Segment Open

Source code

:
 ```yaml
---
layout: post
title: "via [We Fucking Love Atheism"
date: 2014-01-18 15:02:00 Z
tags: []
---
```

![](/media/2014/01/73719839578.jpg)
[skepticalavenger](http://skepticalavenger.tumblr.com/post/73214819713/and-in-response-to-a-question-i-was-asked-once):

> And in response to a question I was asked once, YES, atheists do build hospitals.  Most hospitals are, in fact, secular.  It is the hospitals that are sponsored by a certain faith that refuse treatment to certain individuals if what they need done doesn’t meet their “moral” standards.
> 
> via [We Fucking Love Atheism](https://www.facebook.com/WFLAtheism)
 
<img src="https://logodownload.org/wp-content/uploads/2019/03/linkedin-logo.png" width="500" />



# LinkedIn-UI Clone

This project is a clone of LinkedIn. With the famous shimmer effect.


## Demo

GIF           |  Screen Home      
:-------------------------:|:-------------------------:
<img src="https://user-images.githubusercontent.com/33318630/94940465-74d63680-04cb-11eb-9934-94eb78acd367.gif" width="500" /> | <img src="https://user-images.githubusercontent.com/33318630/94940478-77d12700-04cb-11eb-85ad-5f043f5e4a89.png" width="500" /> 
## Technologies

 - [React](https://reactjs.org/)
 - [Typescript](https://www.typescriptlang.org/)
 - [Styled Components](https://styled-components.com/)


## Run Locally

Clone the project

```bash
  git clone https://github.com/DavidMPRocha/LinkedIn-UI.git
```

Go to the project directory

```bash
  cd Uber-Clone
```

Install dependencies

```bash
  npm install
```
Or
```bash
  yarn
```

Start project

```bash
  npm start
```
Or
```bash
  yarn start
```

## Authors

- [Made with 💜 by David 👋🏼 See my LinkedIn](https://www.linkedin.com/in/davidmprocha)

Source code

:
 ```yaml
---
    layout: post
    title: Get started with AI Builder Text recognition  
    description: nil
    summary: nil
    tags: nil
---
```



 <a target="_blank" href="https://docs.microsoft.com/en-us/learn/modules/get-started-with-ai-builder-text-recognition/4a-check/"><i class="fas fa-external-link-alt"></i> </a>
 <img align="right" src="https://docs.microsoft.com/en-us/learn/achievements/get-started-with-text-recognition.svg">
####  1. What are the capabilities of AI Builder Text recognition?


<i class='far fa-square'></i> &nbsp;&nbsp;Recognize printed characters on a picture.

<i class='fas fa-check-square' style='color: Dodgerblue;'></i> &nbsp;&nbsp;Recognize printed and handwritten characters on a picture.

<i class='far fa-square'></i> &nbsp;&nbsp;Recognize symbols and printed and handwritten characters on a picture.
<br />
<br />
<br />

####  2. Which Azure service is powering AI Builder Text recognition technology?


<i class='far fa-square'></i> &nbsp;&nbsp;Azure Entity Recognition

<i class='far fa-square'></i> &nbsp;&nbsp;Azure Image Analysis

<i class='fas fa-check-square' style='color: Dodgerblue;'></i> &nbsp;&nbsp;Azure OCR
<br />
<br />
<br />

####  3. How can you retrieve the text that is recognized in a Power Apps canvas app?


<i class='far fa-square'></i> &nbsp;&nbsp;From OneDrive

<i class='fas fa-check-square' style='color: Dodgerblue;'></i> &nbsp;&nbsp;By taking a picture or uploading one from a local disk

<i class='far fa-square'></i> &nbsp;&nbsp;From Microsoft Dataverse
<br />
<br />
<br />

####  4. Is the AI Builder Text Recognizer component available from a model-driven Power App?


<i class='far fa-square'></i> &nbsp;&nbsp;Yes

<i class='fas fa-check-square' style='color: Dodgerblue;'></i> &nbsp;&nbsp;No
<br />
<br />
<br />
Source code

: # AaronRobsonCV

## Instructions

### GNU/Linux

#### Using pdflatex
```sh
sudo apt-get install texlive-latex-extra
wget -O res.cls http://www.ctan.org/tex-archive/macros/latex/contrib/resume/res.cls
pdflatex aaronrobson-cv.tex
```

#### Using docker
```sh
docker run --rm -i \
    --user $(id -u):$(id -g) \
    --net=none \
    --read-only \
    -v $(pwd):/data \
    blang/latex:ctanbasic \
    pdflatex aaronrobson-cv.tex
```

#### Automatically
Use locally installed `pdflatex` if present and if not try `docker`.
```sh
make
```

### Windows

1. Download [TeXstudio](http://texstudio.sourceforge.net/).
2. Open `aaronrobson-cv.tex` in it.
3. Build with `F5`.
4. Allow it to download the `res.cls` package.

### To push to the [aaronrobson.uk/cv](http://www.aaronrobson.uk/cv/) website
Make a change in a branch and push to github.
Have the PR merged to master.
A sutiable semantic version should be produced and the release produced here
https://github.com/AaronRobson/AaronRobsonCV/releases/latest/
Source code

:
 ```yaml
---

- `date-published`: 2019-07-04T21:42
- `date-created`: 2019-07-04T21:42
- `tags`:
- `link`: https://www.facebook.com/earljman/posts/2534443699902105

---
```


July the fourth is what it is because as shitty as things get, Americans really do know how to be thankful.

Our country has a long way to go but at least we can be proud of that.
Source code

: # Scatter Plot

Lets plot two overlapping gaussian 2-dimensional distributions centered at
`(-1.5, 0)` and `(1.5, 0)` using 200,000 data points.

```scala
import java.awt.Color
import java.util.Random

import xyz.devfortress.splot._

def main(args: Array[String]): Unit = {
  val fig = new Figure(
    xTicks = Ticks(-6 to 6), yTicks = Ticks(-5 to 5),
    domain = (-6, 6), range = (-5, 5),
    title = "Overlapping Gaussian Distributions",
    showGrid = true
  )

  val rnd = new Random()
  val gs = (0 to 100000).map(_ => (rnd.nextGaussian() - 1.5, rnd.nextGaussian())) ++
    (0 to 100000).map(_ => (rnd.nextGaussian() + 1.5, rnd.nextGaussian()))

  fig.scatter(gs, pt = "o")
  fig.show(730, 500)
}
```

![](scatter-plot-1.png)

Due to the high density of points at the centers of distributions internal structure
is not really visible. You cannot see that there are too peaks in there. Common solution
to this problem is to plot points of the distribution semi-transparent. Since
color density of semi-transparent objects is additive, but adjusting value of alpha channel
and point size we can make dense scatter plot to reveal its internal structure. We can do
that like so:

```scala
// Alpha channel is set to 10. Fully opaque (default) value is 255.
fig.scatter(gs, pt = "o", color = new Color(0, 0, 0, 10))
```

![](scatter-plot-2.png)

Segment Closed

- [Work required]
Copy every line of the records above that contains "really".

- [Answer box]
July the fourth is what it is because as shitty as things get, Americans really do know how to be thankful.
is not really visible. You cannot see that there are too peaks in there. Common solution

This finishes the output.